Prompt: Look through the material below. Copy each line that contains the string "post".

####

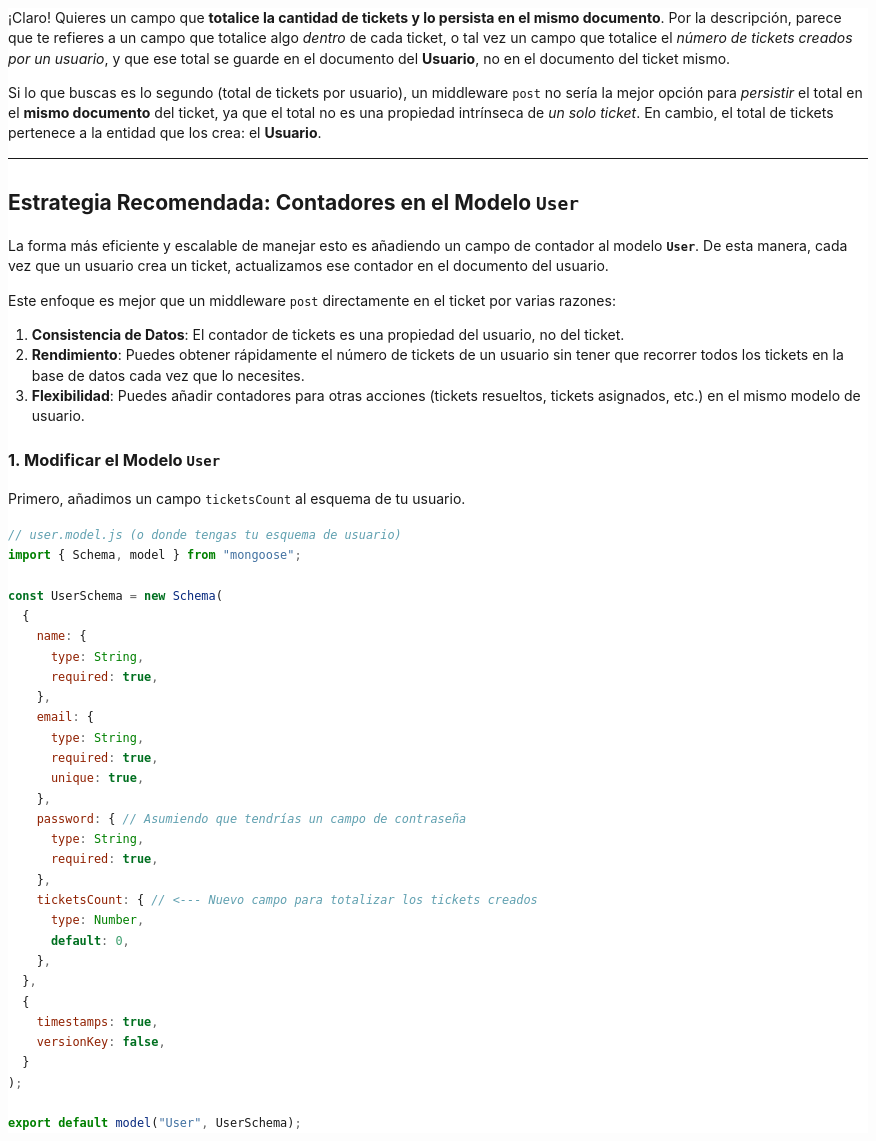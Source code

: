
¡Claro\! Quieres un campo que **totalice la cantidad de tickets y lo persista en el mismo documento**. Por la descripción, parece que te refieres a un campo que totalice algo *dentro* de cada ticket, o tal vez un campo que totalice el *número de tickets creados por un usuario*, y que ese total se guarde en el documento del **Usuario**, no en el documento del ticket mismo.

Si lo que buscas es lo segundo (total de tickets por usuario), un middleware `post` no sería la mejor opción para *persistir* el total en el **mismo documento** del ticket, ya que el total no es una propiedad intrínseca de *un solo ticket*. En cambio, el total de tickets pertenece a la entidad que los crea: el **Usuario**.

-----

## Estrategia Recomendada: Contadores en el Modelo `User`

La forma más eficiente y escalable de manejar esto es añadiendo un campo de contador al modelo **`User`**. De esta manera, cada vez que un usuario crea un ticket, actualizamos ese contador en el documento del usuario.

Este enfoque es mejor que un middleware `post` directamente en el ticket por varias razones:

1.  **Consistencia de Datos**: El contador de tickets es una propiedad del usuario, no del ticket.
2.  **Rendimiento**: Puedes obtener rápidamente el número de tickets de un usuario sin tener que recorrer todos los tickets en la base de datos cada vez que lo necesites.
3.  **Flexibilidad**: Puedes añadir contadores para otras acciones (tickets resueltos, tickets asignados, etc.) en el mismo modelo de usuario.

### 1\. Modificar el Modelo `User`

Primero, añadimos un campo `ticketsCount` al esquema de tu usuario.

```javascript
// user.model.js (o donde tengas tu esquema de usuario)
import { Schema, model } from "mongoose";

const UserSchema = new Schema(
  {
    name: {
      type: String,
      required: true,
    },
    email: {
      type: String,
      required: true,
      unique: true,
    },
    password: { // Asumiendo que tendrías un campo de contraseña
      type: String,
      required: true,
    },
    ticketsCount: { // <--- Nuevo campo para totalizar los tickets creados
      type: Number,
      default: 0,
    },
  },
  {
    timestamps: true,
    versionKey: false,
  }
);

export default model("User", UserSchema);
```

####

Exercise response:
Si lo que buscas es lo segundo (total de tickets por usuario), un middleware `post` no sería la mejor opción para *persistir* el total en el **mismo documento** del ticket, ya que el total no es una propiedad intrínseca de *un solo ticket*. En cambio, el total de tickets pertenece a la entidad que los crea: el **Usuario**.
Este enfoque es mejor que un middleware `post` directamente en el ticket por varias razones:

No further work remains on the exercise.